Chapter 2, Part 2
LaFevre DreamsJoan LaFevre was the type of woman most parents dreamt of recruiting during the late 1950’s. She was single, without a prospect of marriage, and educated as a nurse. She was progressive enough to feel that exposing children to literature and music was important, and fundamentalist enough to believe that such material should be strictly regulated.
She began our mornings with ballet stretches, led us to lunch with passages from C. S. Lewis’ “Narnia” books, and sent us home with a creative assignment each afternoon.
In all, she seemed like a perfect teacher until I realized that her creativity and mine were unable to coexist. This became painfully apparent during our first school reading contest.
The contest was held with some outside source; schools with the most books read per student could win an entire set of encyclopedias for use in the school library. HCA was small and poor, and any type of gift could be well useful to the student body. I was thrilled with the idea of reading books competitively, and felt like this was a chance for someone of my bookish nature to excel.

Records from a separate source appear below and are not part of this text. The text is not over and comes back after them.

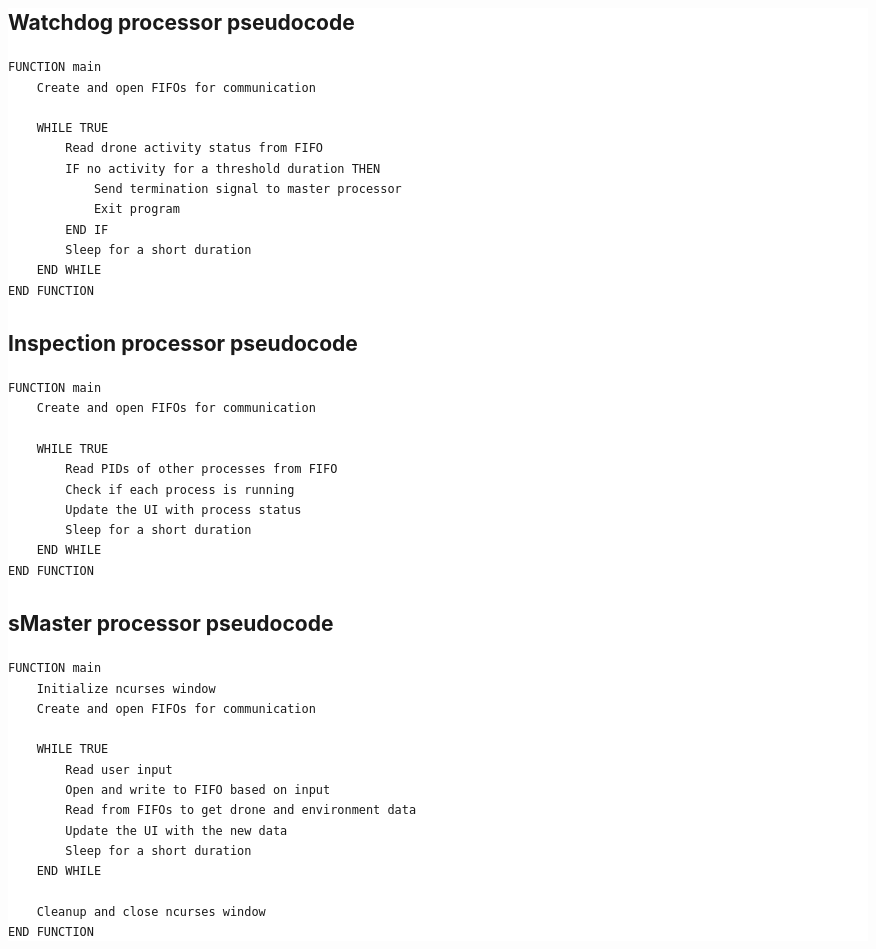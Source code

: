 ## Watchdog processor pseudocode

```
FUNCTION main
    Create and open FIFOs for communication

    WHILE TRUE
        Read drone activity status from FIFO
        IF no activity for a threshold duration THEN
            Send termination signal to master processor
            Exit program
        END IF
        Sleep for a short duration
    END WHILE
END FUNCTION

```

## Inspection processor pseudocode

```
FUNCTION main
    Create and open FIFOs for communication

    WHILE TRUE
        Read PIDs of other processes from FIFO
        Check if each process is running
        Update the UI with process status
        Sleep for a short duration
    END WHILE
END FUNCTION

```

## sMaster processor pseudocode
```
FUNCTION main
    Initialize ncurses window
    Create and open FIFOs for communication

    WHILE TRUE
        Read user input
        Open and write to FIFO based on input
        Read from FIFOs to get drone and environment data
        Update the UI with the new data
        Sleep for a short duration
    END WHILE

    Cleanup and close ncurses window
END FUNCTION
```
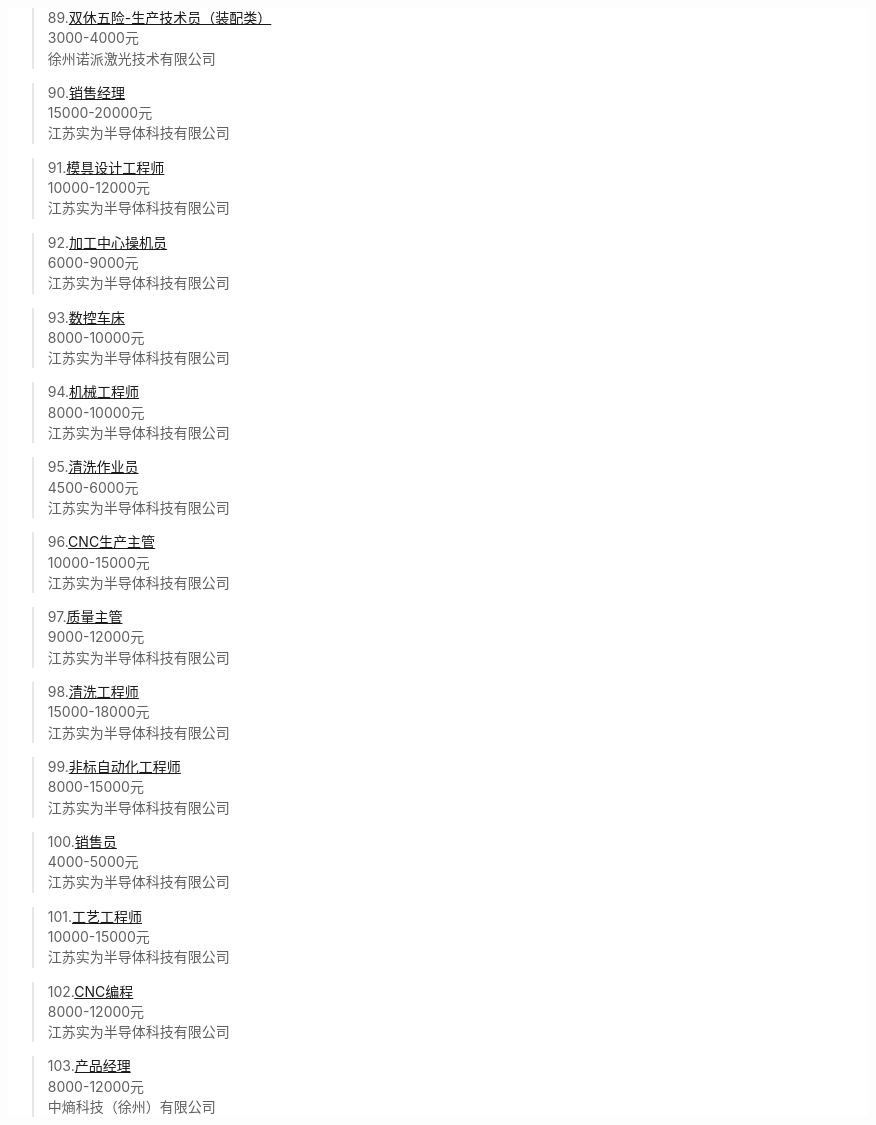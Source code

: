 >89.[双休五险-生产技术员（装配类）](https://www.pzhr.com/job/16051.html)<br>
>3000-4000元<br>
>徐州诺派激光技术有限公司

>90.[销售经理](https://www.pzhr.com/job/18884.html)<br>
>15000-20000元<br>
>江苏实为半导体科技有限公司

>91.[模具设计工程师](https://www.pzhr.com/job/18813.html)<br>
>10000-12000元<br>
>江苏实为半导体科技有限公司

>92.[加工中心操机员](https://www.pzhr.com/job/18800.html)<br>
>6000-9000元<br>
>江苏实为半导体科技有限公司

>93.[数控车床](https://www.pzhr.com/job/18799.html)<br>
>8000-10000元<br>
>江苏实为半导体科技有限公司

>94.[机械工程师](https://www.pzhr.com/job/18796.html)<br>
>8000-10000元<br>
>江苏实为半导体科技有限公司

>95.[清洗作业员](https://www.pzhr.com/job/18903.html)<br>
>4500-6000元<br>
>江苏实为半导体科技有限公司

>96.[CNC生产主管](https://www.pzhr.com/job/18759.html)<br>
>10000-15000元<br>
>江苏实为半导体科技有限公司

>97.[质量主管](https://www.pzhr.com/job/18779.html)<br>
>9000-12000元<br>
>江苏实为半导体科技有限公司

>98.[清洗工程师](https://www.pzhr.com/job/18904.html)<br>
>15000-18000元<br>
>江苏实为半导体科技有限公司

>99.[非标自动化工程师](https://www.pzhr.com/job/18706.html)<br>
>8000-15000元<br>
>江苏实为半导体科技有限公司

>100.[销售员](https://www.pzhr.com/job/18930.html)<br>
>4000-5000元<br>
>江苏实为半导体科技有限公司

>101.[工艺工程师](https://www.pzhr.com/job/18633.html)<br>
>10000-15000元<br>
>江苏实为半导体科技有限公司

>102.[CNC编程](https://www.pzhr.com/job/18010.html)<br>
>8000-12000元<br>
>江苏实为半导体科技有限公司

>103.[产品经理](https://www.pzhr.com/job/18931.html)<br>
>8000-12000元<br>
>中熵科技（徐州）有限公司
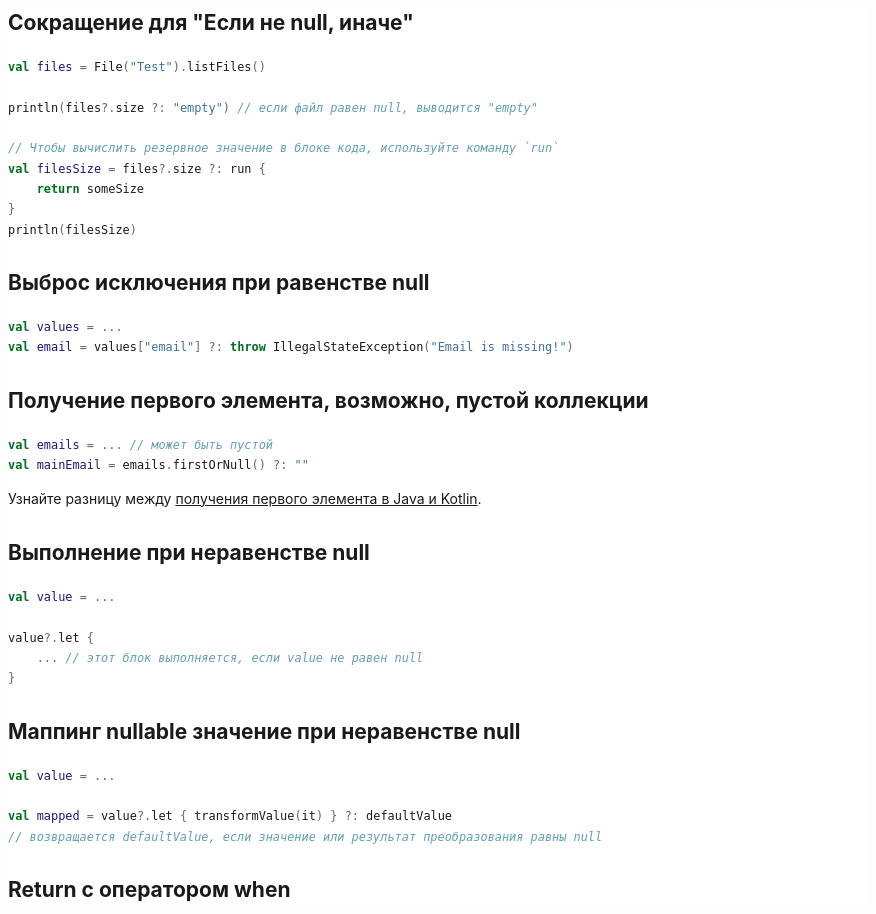 ## Сокращение для "Если не null, иначе"

```kotlin
val files = File("Test").listFiles()

println(files?.size ?: "empty") // если файл равен null, выводится "empty"

// Чтобы вычислить резервное значение в блоке кода, используйте команду `run`
val filesSize = files?.size ?: run { 
    return someSize 
}
println(filesSize)
```

## Выброс исключения при равенстве null

```kotlin
val values = ...
val email = values["email"] ?: throw IllegalStateException("Email is missing!")
```

## Получение первого элемента, возможно, пустой коллекции

```kotlin
val emails = ... // может быть пустой
val mainEmail = emails.firstOrNull() ?: ""
```

Узнайте разницу между [получения первого элемента в Java и Kotlin](https://kotlinlang.ru/docs/java-to-kotlin-collections-guide.html#get-the-first-and-the-last-items-of-a-possibly-empty-collection).

## Выполнение при неравенстве null

```kotlin
val value = ...

value?.let {
    ... // этот блок выполняется, если value не равен null
}
```

## Маппинг nullable значение при неравенстве null

```kotlin
val value = ...

val mapped = value?.let { transformValue(it) } ?: defaultValue 
// возвращается defaultValue, если значение или результат преобразования равны null
```

## Return с оператором when
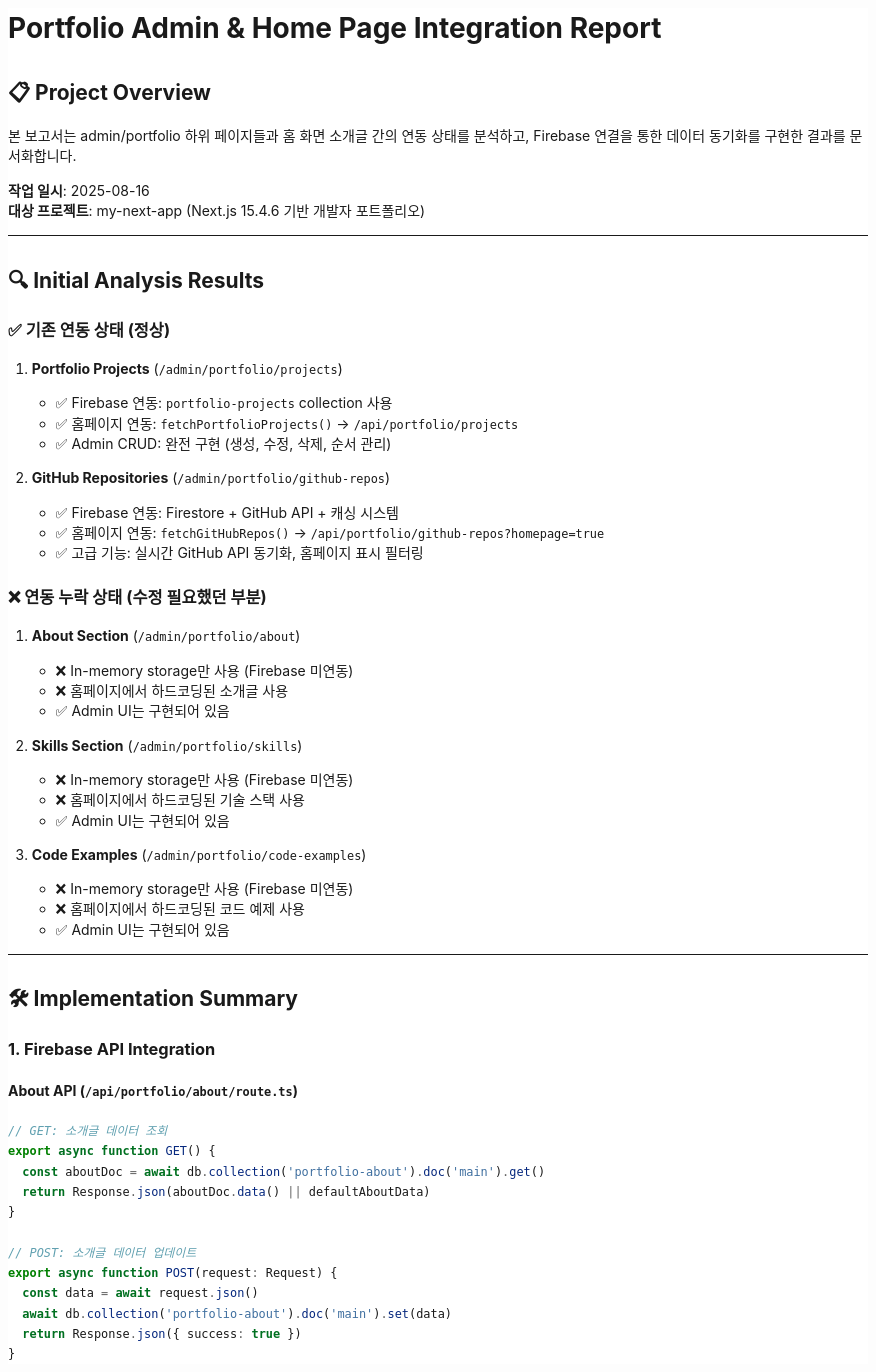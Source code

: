 # Portfolio Admin & Home Page Integration Report

## 📋 Project Overview

본 보고서는 admin/portfolio 하위 페이지들과 홈 화면 소개글 간의 연동 상태를 분석하고, Firebase 연결을 통한 데이터 동기화를 구현한 결과를 문서화합니다.

**작업 일시**: 2025-08-16  
**대상 프로젝트**: my-next-app (Next.js 15.4.6 기반 개발자 포트폴리오)

---

## 🔍 Initial Analysis Results

### **✅ 기존 연동 상태 (정상)**

1. **Portfolio Projects** (`/admin/portfolio/projects`)
   - ✅ Firebase 연동: `portfolio-projects` collection 사용
   - ✅ 홈페이지 연동: `fetchPortfolioProjects()` → `/api/portfolio/projects`
   - ✅ Admin CRUD: 완전 구현 (생성, 수정, 삭제, 순서 관리)

2. **GitHub Repositories** (`/admin/portfolio/github-repos`)
   - ✅ Firebase 연동: Firestore + GitHub API + 캐싱 시스템
   - ✅ 홈페이지 연동: `fetchGitHubRepos()` → `/api/portfolio/github-repos?homepage=true`
   - ✅ 고급 기능: 실시간 GitHub API 동기화, 홈페이지 표시 필터링

### **❌ 연동 누락 상태 (수정 필요했던 부분)**

1. **About Section** (`/admin/portfolio/about`)
   - ❌ In-memory storage만 사용 (Firebase 미연동)
   - ❌ 홈페이지에서 하드코딩된 소개글 사용
   - ✅ Admin UI는 구현되어 있음

2. **Skills Section** (`/admin/portfolio/skills`)
   - ❌ In-memory storage만 사용 (Firebase 미연동)
   - ❌ 홈페이지에서 하드코딩된 기술 스택 사용
   - ✅ Admin UI는 구현되어 있음

3. **Code Examples** (`/admin/portfolio/code-examples`)
   - ❌ In-memory storage만 사용 (Firebase 미연동)
   - ❌ 홈페이지에서 하드코딩된 코드 예제 사용
   - ✅ Admin UI는 구현되어 있음

---

## 🛠️ Implementation Summary

### **1. Firebase API Integration**

#### About API (`/api/portfolio/about/route.ts`)
```typescript
// GET: 소개글 데이터 조회
export async function GET() {
  const aboutDoc = await db.collection('portfolio-about').doc('main').get()
  return Response.json(aboutDoc.data() || defaultAboutData)
}

// POST: 소개글 데이터 업데이트
export async function POST(request: Request) {
  const data = await request.json()
  await db.collection('portfolio-about').doc('main').set(data)
  return Response.json({ success: true })
}
```
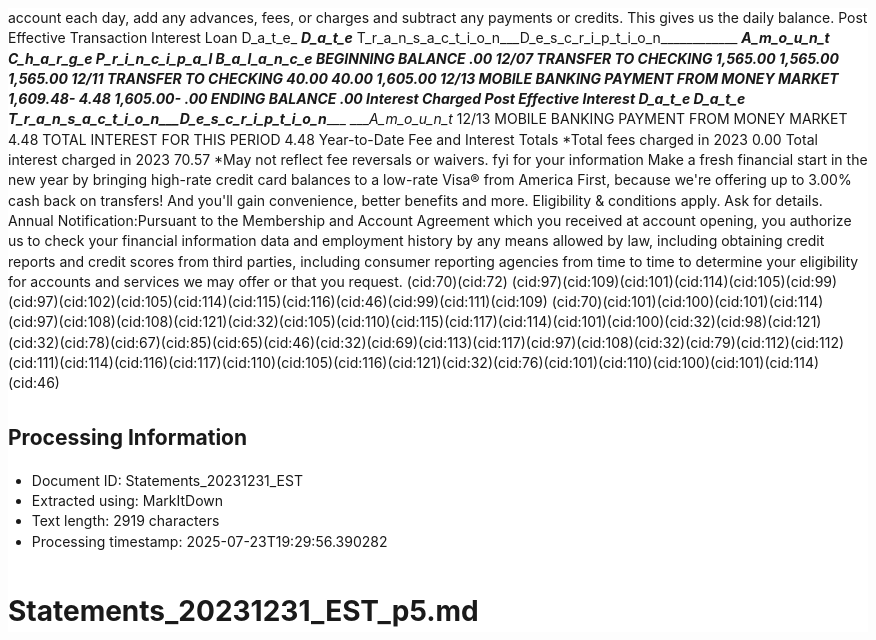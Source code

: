 account each day, add any advances, fees, or charges and subtract any payments or credits. This gives us the daily
balance.
Post Effective Transaction Interest Loan
D_a_t_e_ ___D_a_t_e___ T_r_a_n_s_a_c_t_i_o_n___D_e_s_c_r_i_p_t_i_o_n____________ _____A_m_o_u_n_t_ ____C_h_a_r_g_e_ __P_r_i_n_c_i_p_a_l ___B_a_l_a_n_c_e__
BEGINNING BALANCE .00
12/07 TRANSFER TO CHECKING 1,565.00 1,565.00 1,565.00
12/11 TRANSFER TO CHECKING 40.00 40.00 1,605.00
12/13 MOBILE BANKING PAYMENT FROM MONEY MARKET 1,609.48- 4.48 1,605.00- .00
ENDING BALANCE .00
Interest Charged
Post Effective Interest
D_a_t_e_ ___D_a_t_e___ T_r_a_n_s_a_c_t_i_o_n___D_e_s_c_r_i_p_t_i_o_n____________ ____A_m_o_u_n_t_
12/13 MOBILE BANKING PAYMENT FROM MONEY MARKET 4.48
TOTAL INTEREST FOR THIS PERIOD 4.48
Year-to-Date Fee and Interest Totals
*Total fees charged in 2023 0.00
Total interest charged in 2023 70.57
*May not reflect fee reversals or waivers.
fyi for your information
Make a fresh financial start in the new year by bringing high-rate credit card balances to a low-rate
Visa® from America First, because we're offering up to 3.00% cash back on transfers! And you'll
gain convenience, better benefits and more. Eligibility & conditions apply. Ask for details.
Annual Notification:Pursuant to the Membership and Account Agreement which you received at account opening, you authorize
us to check your financial information data and employment history by any means allowed by law, including obtaining credit
reports and credit scores from third parties, including consumer reporting agencies from time to time to determine your
eligibility for accounts and services we may offer or that you request.
(cid:70)(cid:72)
(cid:97)(cid:109)(cid:101)(cid:114)(cid:105)(cid:99)(cid:97)(cid:102)(cid:105)(cid:114)(cid:115)(cid:116)(cid:46)(cid:99)(cid:111)(cid:109)
(cid:70)(cid:101)(cid:100)(cid:101)(cid:114)(cid:97)(cid:108)(cid:108)(cid:121)(cid:32)(cid:105)(cid:110)(cid:115)(cid:117)(cid:114)(cid:101)(cid:100)(cid:32)(cid:98)(cid:121)(cid:32)(cid:78)(cid:67)(cid:85)(cid:65)(cid:46)(cid:32)(cid:69)(cid:113)(cid:117)(cid:97)(cid:108)(cid:32)(cid:79)(cid:112)(cid:112)(cid:111)(cid:114)(cid:116)(cid:117)(cid:110)(cid:105)(cid:116)(cid:121)(cid:32)(cid:76)(cid:101)(cid:110)(cid:100)(cid:101)(cid:114)(cid:46)

## Processing Information
- Document ID: Statements_20231231_EST
- Extracted using: MarkItDown
- Text length: 2919 characters
- Processing timestamp: 2025-07-23T19:29:56.390282


# Statements_20231231_EST_p5.md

That weekend my brother and I went with my father to the book store. While on a quest for books that my brother would enjoy, I wandered idly through the shelves before finally asking my father the question weighing on my mind.
“Dad, what are some really important books? I mean books everyone should read.”
“You mean classics?” he looked amused.
“Sure, classic books. What books do they make people read…?” I had no idea what I was really asking. I merely wanted to bring home books that would test my mind, and show how smart I was.
“How about Shakespeare? Or Homer?” he was on the edge of laughing.
“Are they good?”
“Some of the best ever written. I tell you what, if you promise to actually try to read them I will buy some for you. If you give up, then you have to give the books to your brother.” Was that pride on his face?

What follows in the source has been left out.